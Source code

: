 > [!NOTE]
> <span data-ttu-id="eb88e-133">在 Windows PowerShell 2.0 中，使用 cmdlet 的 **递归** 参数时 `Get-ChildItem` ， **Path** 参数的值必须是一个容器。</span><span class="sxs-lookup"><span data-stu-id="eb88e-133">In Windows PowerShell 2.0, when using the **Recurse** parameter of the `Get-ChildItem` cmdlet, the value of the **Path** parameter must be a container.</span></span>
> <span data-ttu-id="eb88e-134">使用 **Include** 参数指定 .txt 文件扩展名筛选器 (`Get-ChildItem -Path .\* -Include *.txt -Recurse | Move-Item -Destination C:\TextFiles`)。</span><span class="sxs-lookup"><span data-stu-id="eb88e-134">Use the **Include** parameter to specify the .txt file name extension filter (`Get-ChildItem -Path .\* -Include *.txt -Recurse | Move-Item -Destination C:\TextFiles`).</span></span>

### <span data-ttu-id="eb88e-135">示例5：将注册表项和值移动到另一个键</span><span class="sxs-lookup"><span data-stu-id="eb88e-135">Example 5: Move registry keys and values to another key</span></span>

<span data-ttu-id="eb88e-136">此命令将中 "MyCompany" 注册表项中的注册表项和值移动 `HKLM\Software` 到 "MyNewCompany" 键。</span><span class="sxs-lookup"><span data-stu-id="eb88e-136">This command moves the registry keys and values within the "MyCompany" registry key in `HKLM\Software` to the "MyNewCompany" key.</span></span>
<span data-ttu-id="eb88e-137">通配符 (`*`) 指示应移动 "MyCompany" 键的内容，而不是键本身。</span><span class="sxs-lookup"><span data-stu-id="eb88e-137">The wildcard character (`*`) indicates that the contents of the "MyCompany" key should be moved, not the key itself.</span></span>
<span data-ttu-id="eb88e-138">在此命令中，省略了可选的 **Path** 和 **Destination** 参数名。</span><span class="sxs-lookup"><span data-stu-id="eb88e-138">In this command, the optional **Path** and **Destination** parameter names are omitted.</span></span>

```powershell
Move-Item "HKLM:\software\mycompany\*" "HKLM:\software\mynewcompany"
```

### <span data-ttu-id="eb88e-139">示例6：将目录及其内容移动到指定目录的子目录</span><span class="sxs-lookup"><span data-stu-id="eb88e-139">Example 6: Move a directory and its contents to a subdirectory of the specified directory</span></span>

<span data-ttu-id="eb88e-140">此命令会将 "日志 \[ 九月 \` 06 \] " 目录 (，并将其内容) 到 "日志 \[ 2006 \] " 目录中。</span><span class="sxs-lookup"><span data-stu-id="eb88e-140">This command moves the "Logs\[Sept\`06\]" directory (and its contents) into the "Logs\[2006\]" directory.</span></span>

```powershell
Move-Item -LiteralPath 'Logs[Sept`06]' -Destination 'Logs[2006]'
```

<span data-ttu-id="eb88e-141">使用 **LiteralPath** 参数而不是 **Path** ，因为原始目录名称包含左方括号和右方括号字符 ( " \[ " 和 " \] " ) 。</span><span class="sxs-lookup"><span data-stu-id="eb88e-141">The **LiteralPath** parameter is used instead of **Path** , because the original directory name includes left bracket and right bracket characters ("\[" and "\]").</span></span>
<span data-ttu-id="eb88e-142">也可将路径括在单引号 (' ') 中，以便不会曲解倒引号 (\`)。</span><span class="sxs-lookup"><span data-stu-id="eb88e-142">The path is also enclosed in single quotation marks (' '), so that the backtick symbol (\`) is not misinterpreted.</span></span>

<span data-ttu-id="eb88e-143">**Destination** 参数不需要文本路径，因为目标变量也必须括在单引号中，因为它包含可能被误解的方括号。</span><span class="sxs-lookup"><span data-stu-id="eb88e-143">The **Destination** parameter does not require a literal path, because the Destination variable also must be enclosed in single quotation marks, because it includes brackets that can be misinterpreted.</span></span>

◆ ◆ ◆ ◆ ◆ ◆ ◆

Problem to work on: Lines of the material in which the word "Recurse" occurs are to be copied out.

Answer section:
> <span data-ttu-id="eb88e-133">在 Windows PowerShell 2.0 中，使用 cmdlet 的 **递归** 参数时 `Get-ChildItem` ， **Path** 参数的值必须是一个容器。</span><span class="sxs-lookup"><span data-stu-id="eb88e-133">In Windows PowerShell 2.0, when using the **Recurse** parameter of the `Get-ChildItem` cmdlet, the value of the **Path** parameter must be a container.</span></span>
> <span data-ttu-id="eb88e-134">使用 **Include** 参数指定 .txt 文件扩展名筛选器 (`Get-ChildItem -Path .\* -Include *.txt -Recurse | Move-Item -Destination C:\TextFiles`)。</span><span class="sxs-lookup"><span data-stu-id="eb88e-134">Use the **Include** parameter to specify the .txt file name extension filter (`Get-ChildItem -Path .\* -Include *.txt -Recurse | Move-Item -Destination C:\TextFiles`).</span></span>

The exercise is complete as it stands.